Стихотворение было обнаружено после освобождения Терезина. Передано в Государственный еврейский музей.

БАБОЧКА

Последняя самая последняя
такая яркая красочная ослепительно-жёлтая
как будто слёзы солнца звенят на белом камне
такая такая жёлтая
и вдруг легко взмывает вверх
конечно на прощание она хотела поцеловать весь мир

семь недель я жил здесь
в этом гетто
я нашёл то что полюбил
одуванчики зовут меня
и белые каштановые ветви во дворе
только я больше никогда не видел бабочек

эта была последней
бабочки не могут жить
в гетто.

Перевод Викентия Борисова





Франтишек Басс

Родился в Брно в 1930 году. В 1941 г. отправлен в Терезин. Погиб в Освенциме в 1944 году.

САДИК

Стихотворение написано в Терезине. Обнаружено после освобождения города.

Вот он, садик аленький.
Пахнут розы робко.
Ходит мальчик маленький
Узенькою тропкой.

И похож мальчоночка
На бутончик ранний.
Лишь бутон раскроется –
Мальчика не станет.

Перевод Сергея Редкова






Гирш Глик

Родился  в Вильнюсе в 1922 году.  Во времена немецкой оккупации  попал в концлагерь «Вайсе Ваке». Там он написал целый ряд стихотворений. В 1943 году евреи были переведены в Вильнюсское гетто. Там Глик установил связь с партизанами Балтии. После ликвидации гетто он был схвачен гестапо и заключён в концентрационный лагерь в Эстонии. Оттуда ему удалось бежать в близлежащие леса. Он погиб в бою c немецкими войсками в 1944 году.

НОЧЬ ТИХА

Слова  и музыку к этой песне поэт написал во время первого восстания в Вильнюсском гетто в 1942 году.
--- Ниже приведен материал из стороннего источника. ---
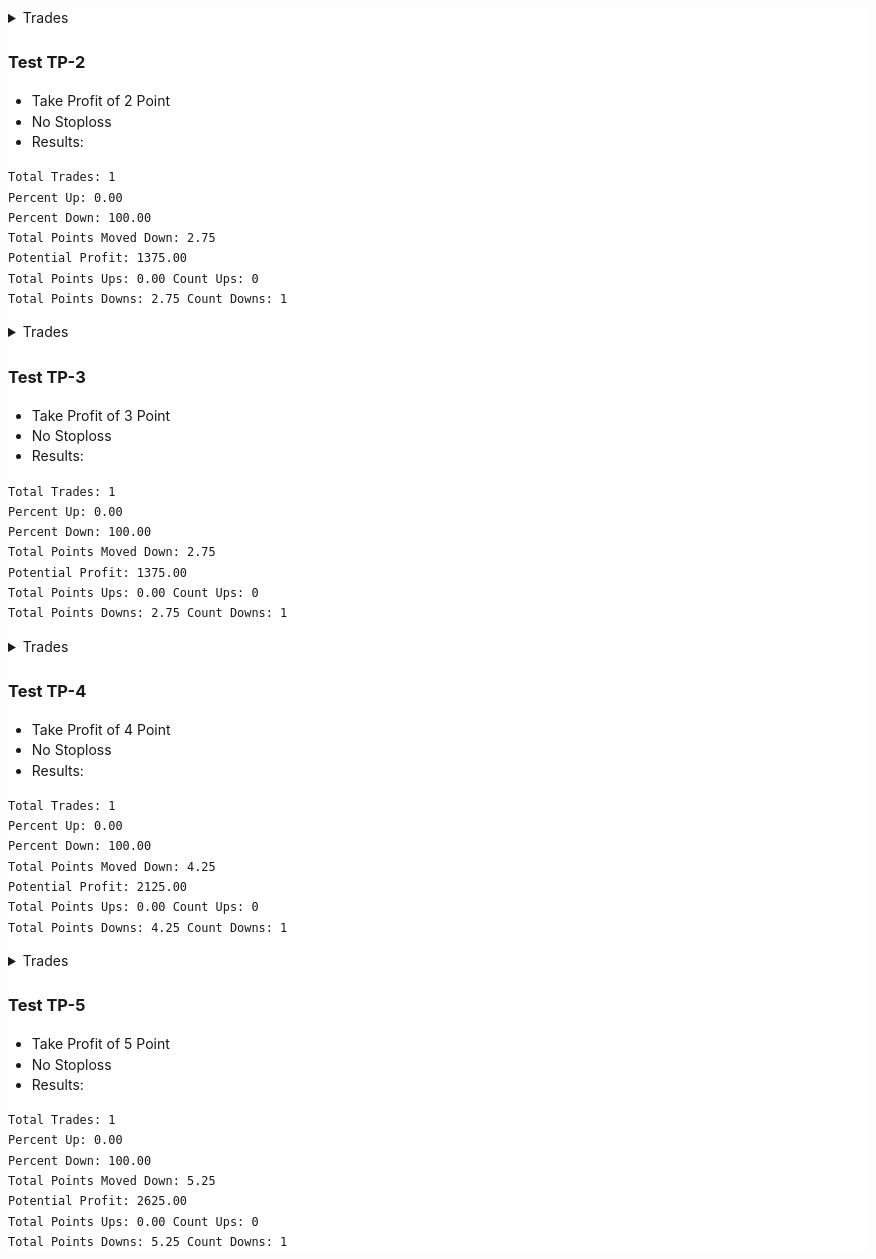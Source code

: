 
<details><summary>Trades</summary></details>

### Test TP-2
* Take Profit of 2 Point
* No Stoploss
* Results:
```
Total Trades: 1
Percent Up: 0.00
Percent Down: 100.00
Total Points Moved Down: 2.75
Potential Profit: 1375.00
Total Points Ups: 0.00 Count Ups: 0
Total Points Downs: 2.75 Count Downs: 1
```

<details><summary>Trades</summary></details>

### Test TP-3
* Take Profit of 3 Point
* No Stoploss
* Results:
```
Total Trades: 1
Percent Up: 0.00
Percent Down: 100.00
Total Points Moved Down: 2.75
Potential Profit: 1375.00
Total Points Ups: 0.00 Count Ups: 0
Total Points Downs: 2.75 Count Downs: 1
```

<details><summary>Trades</summary></details>

### Test TP-4
* Take Profit of 4 Point
* No Stoploss
* Results:
```
Total Trades: 1
Percent Up: 0.00
Percent Down: 100.00
Total Points Moved Down: 4.25
Potential Profit: 2125.00
Total Points Ups: 0.00 Count Ups: 0
Total Points Downs: 4.25 Count Downs: 1
```

<details><summary>Trades</summary></details>

### Test TP-5
* Take Profit of 5 Point
* No Stoploss
* Results:
```
Total Trades: 1
Percent Up: 0.00
Percent Down: 100.00
Total Points Moved Down: 5.25
Potential Profit: 2625.00
Total Points Ups: 0.00 Count Ups: 0
Total Points Downs: 5.25 Count Downs: 1
```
Она посвящена успешной боевой операции партизан Ицика Мацкевича и Витки Кемпнер, подорвавших немецкий воинский эшелон под Вильнюсом.

Тишь. Мороз. Горят в ночи
Звёзды в дальнем далеке.
Помнишь, я тебя учил
Пистолет держать в руке?

Шубка девичья. Берет.
И в руке зажат наган.
Милый друг, мой лунный свет,
Ждёт в засаде караван.

Выстрел. Цель подбита вмиг.
Ай да маленький наган!
И с оружьем грузовик
Стал добычей партизан.

В полдень из лесу ушла,
Снег – короной на кудрях.
...Вновь огонь борьбы зажгла
Той победою в сердцах!

Перевод Михаила Колчинского



ГИМН ЕВРЕЙСКИХ ПАРТИЗАН
(ПЕСНЯ ВИЛЕНСКОГО ГЕТТО)

Не говори, что ты в последний путь идёшь!
Пусть небо синее закрыл свинцовый дождь,
Но обязательно придёт рассвета час,
И не отнимет нашу жизнь никто у нас!

От стран зелёных пальм до стран снегов и льда
Идём, и нас везде преследует беда.
Мы след кровавый оставляем за собой.
Но храбрость нас ведёт, а, значит, – снова в бой!

Нам солнце яркое осветит путь вперёд,
А тучи чёрные уйдут за горизонт.
И солнце свой восход не сможет задержать –
На небо песней позовём его опять.

Кровавых строк свободной птице не пропеть.
Пускай всем кажется непобедимой смерть –
Нас не сломить! И в руки мы берём ружьё.
Стена вокруг нас – но разрушим мы её.

Не верь врагам – ты не в последний путь идёшь!
Пусть небо синее закрыл свинцовый дождь,
Но обязательно придёт рассвета час,
И не отнимет нашу жизнь никто у нас!